## TRY IT
Your answer must be an exact copy of the lines from the one holding "- **Lucide React**: Icon" through the last line of the entries below, with nothing added.

## DATA FOR REVIEW

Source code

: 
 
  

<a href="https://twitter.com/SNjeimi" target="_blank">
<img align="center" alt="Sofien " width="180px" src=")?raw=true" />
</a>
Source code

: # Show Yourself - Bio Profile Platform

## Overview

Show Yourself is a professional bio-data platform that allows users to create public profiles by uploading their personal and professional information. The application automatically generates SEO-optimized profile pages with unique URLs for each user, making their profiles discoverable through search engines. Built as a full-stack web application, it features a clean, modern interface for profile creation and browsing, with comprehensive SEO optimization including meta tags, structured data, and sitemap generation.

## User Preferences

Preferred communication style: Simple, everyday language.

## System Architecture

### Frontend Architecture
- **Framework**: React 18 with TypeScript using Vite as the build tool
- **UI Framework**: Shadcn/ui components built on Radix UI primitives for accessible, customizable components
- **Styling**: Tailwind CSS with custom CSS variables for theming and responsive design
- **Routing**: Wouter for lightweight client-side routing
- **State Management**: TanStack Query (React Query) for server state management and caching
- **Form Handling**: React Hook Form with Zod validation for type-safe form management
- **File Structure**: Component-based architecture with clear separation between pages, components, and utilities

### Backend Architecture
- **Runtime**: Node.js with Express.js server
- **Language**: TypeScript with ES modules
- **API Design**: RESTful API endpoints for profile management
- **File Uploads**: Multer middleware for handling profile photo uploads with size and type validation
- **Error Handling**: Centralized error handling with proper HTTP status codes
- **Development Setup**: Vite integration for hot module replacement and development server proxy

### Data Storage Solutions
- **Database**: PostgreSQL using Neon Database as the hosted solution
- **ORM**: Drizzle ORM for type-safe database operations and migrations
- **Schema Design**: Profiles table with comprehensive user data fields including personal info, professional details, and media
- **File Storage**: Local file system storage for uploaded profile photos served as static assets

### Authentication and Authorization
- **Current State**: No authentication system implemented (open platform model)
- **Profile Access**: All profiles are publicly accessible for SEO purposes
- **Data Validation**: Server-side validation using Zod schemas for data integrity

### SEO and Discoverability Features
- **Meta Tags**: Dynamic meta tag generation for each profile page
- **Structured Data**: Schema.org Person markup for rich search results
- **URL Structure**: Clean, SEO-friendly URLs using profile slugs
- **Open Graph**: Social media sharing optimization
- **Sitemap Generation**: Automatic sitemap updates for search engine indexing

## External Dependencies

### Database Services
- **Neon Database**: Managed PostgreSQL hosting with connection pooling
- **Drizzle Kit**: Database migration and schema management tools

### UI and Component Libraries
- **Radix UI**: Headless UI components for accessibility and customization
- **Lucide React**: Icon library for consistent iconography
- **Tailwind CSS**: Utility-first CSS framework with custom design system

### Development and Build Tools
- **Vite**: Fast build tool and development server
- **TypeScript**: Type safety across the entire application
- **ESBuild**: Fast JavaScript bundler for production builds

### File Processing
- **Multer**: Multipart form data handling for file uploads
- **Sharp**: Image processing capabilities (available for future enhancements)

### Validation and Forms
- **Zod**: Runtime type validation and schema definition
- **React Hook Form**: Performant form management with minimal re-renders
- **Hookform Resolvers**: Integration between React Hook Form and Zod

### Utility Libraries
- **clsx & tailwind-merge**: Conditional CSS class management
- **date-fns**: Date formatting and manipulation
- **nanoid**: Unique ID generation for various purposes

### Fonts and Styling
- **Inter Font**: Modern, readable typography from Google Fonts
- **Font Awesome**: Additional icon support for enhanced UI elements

## RESULT OF THE TASK
- **Lucide React**: Icon library for consistent iconography
- **Tailwind CSS**: Utility-first CSS framework with custom design system

### Development and Build Tools
- **Vite**: Fast build tool and development server
- **TypeScript**: Type safety across the entire application
- **ESBuild**: Fast JavaScript bundler for production builds

### File Processing
- **Multer**: Multipart form data handling for file uploads
- **Sharp**: Image processing capabilities (available for future enhancements)

### Validation and Forms
- **Zod**: Runtime type validation and schema definition
- **React Hook Form**: Performant form management with minimal re-renders
- **Hookform Resolvers**: Integration between React Hook Form and Zod

### Utility Libraries
- **clsx & tailwind-merge**: Conditional CSS class management
- **date-fns**: Date formatting and manipulation
- **nanoid**: Unique ID generation for various purposes

### Fonts and Styling
- **Inter Font**: Modern, readable typography from Google Fonts
- **Font Awesome**: Additional icon support for enhanced UI elements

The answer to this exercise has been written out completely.